(Source texts of formatted documents)
-- -- --
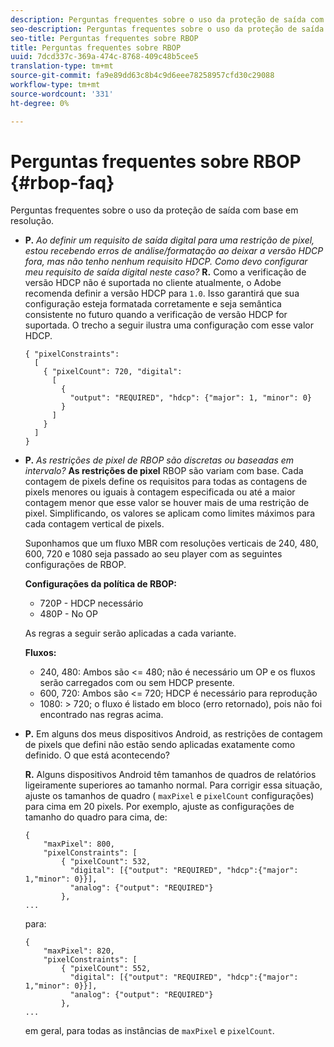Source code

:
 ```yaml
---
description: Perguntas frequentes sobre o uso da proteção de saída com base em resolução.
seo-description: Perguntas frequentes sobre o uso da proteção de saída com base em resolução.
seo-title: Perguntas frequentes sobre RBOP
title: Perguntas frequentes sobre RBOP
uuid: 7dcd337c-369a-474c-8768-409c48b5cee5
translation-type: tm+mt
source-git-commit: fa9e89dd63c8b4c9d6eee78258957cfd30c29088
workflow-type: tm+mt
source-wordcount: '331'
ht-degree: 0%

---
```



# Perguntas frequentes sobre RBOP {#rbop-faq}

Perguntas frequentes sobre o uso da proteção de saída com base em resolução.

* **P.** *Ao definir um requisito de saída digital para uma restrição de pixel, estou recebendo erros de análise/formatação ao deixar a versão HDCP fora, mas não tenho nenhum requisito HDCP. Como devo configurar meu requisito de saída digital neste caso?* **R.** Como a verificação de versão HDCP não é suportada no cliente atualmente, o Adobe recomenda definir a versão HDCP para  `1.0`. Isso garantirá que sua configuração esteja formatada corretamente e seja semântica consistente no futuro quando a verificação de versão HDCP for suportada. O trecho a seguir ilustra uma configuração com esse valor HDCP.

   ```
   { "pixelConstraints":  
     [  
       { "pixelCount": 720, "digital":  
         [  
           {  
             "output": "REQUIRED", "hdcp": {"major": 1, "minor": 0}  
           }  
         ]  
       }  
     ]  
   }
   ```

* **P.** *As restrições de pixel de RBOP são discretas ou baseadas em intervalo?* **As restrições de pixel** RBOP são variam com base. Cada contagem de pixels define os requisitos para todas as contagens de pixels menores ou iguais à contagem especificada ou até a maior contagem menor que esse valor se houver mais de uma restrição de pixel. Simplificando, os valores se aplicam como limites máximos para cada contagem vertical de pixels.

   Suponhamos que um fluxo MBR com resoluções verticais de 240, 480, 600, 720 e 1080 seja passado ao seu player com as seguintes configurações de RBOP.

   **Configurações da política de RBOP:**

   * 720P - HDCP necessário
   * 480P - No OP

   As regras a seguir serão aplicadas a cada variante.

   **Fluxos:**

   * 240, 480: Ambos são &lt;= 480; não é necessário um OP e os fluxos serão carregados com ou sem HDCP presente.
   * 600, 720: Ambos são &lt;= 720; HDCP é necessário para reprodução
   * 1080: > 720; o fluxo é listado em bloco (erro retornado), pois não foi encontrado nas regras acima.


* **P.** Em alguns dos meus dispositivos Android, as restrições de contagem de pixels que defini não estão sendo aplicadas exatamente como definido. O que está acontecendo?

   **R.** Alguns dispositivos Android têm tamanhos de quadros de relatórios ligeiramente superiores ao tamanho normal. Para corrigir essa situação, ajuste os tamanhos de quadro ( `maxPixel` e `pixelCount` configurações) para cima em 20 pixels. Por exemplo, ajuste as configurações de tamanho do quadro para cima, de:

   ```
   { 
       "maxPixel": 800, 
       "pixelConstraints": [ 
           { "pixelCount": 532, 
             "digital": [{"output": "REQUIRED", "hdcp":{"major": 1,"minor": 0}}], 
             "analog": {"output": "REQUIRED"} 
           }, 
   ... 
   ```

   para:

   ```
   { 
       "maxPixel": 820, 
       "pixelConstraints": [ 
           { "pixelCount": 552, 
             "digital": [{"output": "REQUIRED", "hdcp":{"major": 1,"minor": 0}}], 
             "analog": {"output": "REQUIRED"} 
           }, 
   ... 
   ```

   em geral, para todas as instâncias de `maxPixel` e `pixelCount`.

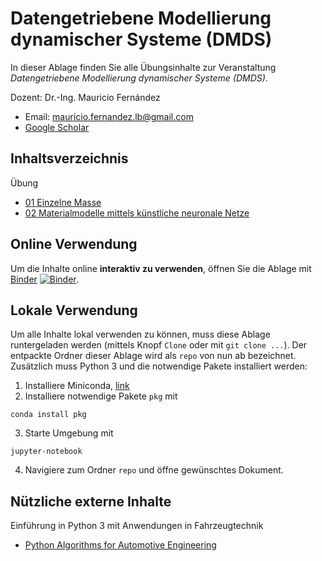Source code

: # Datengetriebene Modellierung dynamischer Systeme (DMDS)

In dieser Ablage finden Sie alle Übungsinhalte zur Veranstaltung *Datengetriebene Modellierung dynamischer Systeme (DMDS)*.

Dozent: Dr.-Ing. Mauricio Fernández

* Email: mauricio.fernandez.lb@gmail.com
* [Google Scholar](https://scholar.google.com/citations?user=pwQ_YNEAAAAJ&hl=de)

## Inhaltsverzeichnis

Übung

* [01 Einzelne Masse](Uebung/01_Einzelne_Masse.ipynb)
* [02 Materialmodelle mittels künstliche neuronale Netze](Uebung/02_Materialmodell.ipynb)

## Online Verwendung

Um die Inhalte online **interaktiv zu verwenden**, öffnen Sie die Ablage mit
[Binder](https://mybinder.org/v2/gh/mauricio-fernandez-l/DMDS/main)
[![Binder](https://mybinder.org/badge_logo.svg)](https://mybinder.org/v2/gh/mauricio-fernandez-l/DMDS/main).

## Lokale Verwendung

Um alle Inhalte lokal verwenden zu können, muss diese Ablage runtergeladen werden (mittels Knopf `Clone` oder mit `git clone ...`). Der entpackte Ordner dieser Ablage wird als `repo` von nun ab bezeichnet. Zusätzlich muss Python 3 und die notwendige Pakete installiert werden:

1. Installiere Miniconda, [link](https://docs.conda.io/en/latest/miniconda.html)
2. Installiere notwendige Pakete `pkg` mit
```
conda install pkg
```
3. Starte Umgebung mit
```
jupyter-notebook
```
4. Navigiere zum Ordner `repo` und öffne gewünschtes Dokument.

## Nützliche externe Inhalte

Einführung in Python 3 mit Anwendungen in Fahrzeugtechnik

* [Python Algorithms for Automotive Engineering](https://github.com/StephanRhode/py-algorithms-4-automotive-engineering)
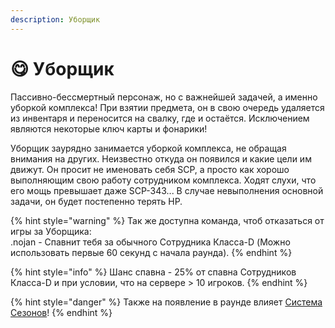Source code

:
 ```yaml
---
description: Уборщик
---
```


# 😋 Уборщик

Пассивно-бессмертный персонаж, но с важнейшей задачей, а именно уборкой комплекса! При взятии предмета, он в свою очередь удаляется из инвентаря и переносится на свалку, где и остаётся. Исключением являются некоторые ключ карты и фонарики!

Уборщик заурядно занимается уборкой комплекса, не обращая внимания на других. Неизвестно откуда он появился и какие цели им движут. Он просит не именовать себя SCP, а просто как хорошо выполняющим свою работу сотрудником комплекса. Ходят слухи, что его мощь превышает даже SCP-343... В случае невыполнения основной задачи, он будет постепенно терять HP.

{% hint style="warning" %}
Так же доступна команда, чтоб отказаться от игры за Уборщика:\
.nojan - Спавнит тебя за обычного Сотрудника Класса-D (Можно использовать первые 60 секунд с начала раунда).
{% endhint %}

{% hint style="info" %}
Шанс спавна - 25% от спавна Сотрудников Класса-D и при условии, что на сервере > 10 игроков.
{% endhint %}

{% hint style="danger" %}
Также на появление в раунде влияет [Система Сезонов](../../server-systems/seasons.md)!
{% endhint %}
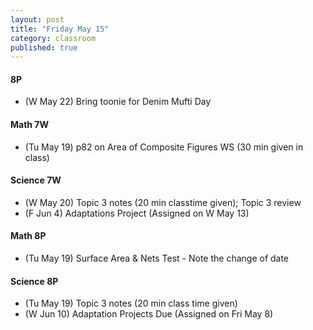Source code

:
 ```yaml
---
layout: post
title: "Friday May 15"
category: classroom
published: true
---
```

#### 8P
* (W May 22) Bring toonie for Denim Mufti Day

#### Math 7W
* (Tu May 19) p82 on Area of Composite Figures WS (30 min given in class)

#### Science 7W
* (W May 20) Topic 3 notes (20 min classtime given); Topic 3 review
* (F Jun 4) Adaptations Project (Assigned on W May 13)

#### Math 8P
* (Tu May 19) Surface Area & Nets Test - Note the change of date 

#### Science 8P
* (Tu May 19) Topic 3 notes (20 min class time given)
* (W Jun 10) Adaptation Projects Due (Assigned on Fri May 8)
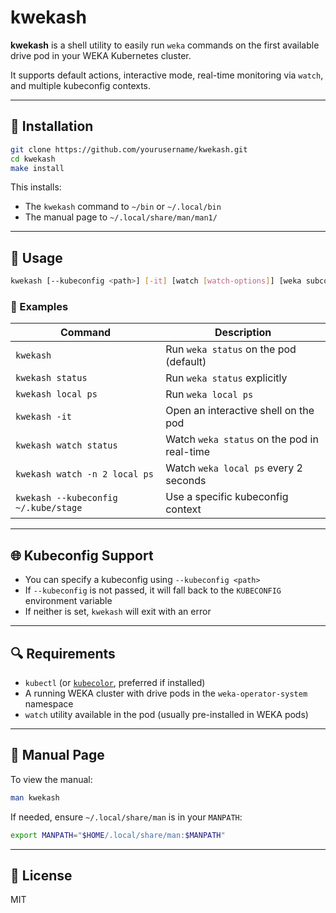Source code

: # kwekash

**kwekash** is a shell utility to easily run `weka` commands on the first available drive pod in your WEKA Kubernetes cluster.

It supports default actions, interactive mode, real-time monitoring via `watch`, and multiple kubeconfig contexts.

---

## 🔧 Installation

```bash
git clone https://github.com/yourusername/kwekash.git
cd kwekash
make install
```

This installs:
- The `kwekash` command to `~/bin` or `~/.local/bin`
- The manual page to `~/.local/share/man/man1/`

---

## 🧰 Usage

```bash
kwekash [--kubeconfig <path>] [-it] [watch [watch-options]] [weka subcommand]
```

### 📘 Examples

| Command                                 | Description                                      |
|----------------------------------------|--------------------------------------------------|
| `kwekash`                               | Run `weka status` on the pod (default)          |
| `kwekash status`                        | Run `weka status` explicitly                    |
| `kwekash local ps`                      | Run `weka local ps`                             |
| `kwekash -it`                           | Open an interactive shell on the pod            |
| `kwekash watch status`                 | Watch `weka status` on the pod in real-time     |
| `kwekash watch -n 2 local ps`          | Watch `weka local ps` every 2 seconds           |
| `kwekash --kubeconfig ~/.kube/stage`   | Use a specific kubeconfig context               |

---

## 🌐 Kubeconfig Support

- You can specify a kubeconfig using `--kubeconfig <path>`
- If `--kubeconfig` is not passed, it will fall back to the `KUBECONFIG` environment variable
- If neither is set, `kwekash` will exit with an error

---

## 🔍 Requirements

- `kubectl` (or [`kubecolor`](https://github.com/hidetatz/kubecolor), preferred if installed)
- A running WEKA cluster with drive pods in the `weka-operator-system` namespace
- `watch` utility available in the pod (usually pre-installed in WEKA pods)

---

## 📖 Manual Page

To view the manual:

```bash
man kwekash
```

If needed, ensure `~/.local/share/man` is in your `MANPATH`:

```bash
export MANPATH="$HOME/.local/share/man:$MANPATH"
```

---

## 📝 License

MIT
-- -- --
▸ ABOUT THIS EXERCISE
Repeat the entries above verbatim, but only from the line that has "## Online Verwendung" down to the line that has "## Lokale Verwendung", inclusive.

▸ RESPONSE TO THIS TASK
## Online Verwendung

Um die Inhalte online **interaktiv zu verwenden**, öffnen Sie die Ablage mit
[Binder](https://mybinder.org/v2/gh/mauricio-fernandez-l/DMDS/main)
[![Binder](https://mybinder.org/badge_logo.svg)](https://mybinder.org/v2/gh/mauricio-fernandez-l/DMDS/main).

## Lokale Verwendung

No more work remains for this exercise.